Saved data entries
* * * * *
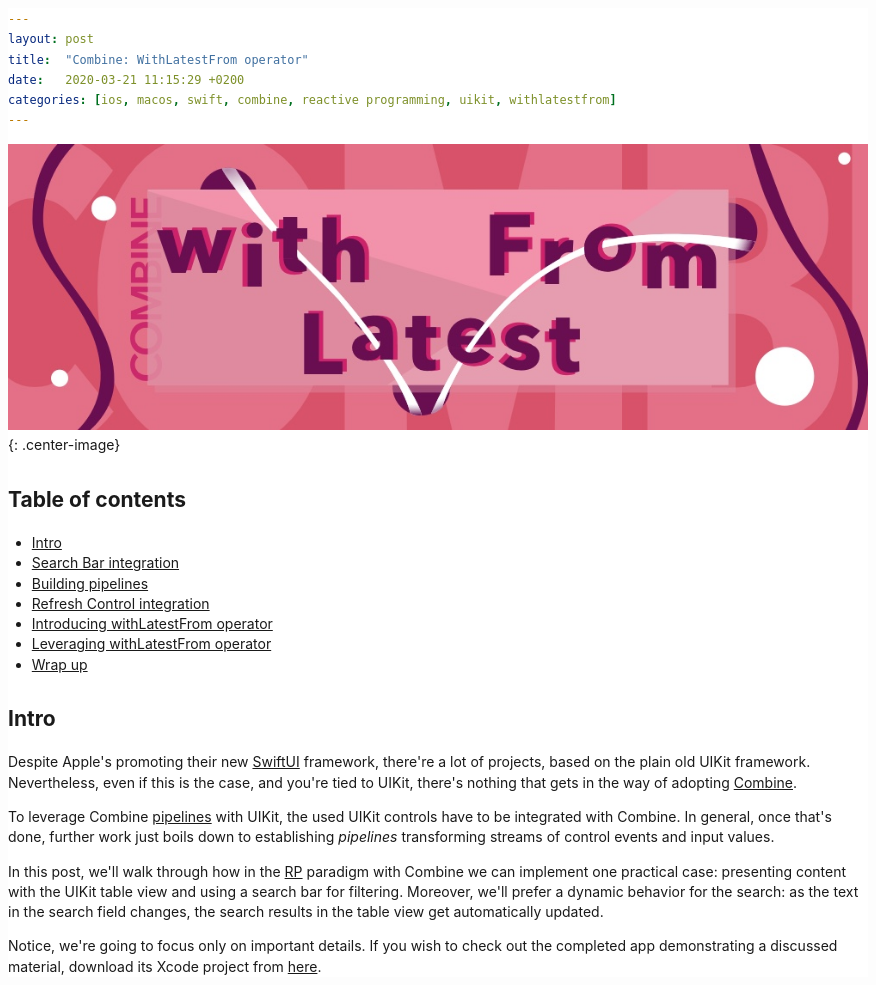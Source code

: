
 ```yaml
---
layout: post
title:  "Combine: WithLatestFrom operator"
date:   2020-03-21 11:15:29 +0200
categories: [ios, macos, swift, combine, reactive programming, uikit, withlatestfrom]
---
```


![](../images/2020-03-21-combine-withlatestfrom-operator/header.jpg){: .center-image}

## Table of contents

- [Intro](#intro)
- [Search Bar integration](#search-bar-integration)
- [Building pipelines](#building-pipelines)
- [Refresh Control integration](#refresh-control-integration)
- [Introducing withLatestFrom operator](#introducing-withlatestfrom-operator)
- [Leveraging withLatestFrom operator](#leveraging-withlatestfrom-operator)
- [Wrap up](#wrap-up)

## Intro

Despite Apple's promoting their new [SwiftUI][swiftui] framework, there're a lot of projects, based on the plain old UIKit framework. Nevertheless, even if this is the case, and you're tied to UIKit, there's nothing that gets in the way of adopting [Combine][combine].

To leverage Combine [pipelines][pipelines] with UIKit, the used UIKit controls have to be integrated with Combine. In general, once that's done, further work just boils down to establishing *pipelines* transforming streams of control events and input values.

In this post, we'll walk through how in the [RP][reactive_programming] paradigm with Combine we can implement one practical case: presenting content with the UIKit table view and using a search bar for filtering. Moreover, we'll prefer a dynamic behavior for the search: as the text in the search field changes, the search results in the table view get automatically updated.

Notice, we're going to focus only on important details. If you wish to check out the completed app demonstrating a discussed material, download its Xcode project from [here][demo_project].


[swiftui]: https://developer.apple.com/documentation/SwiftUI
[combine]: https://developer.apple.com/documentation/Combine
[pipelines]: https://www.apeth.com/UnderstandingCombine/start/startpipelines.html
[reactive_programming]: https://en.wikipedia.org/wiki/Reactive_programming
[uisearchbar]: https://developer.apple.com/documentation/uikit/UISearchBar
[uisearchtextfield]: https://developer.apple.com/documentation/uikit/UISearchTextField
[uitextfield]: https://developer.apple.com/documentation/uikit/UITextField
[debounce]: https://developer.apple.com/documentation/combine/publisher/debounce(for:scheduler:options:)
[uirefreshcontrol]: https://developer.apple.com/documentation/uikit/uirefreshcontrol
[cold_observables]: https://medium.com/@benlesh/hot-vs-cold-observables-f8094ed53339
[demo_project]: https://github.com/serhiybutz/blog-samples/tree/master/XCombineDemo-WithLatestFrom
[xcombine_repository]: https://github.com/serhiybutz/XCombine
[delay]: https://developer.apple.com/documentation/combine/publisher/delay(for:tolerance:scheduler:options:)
* * * * *
■ TASK DESCRIPTION
Those lines above that contain the string "operator" should be returned.

■ ANSWER TO THE EXERCISE
title:  "Combine: WithLatestFrom operator"
![](../images/2020-03-21-combine-withlatestfrom-operator/header.jpg){: .center-image}
- [Introducing withLatestFrom operator](#introducing-withlatestfrom-operator)
- [Leveraging withLatestFrom operator](#leveraging-withlatestfrom-operator)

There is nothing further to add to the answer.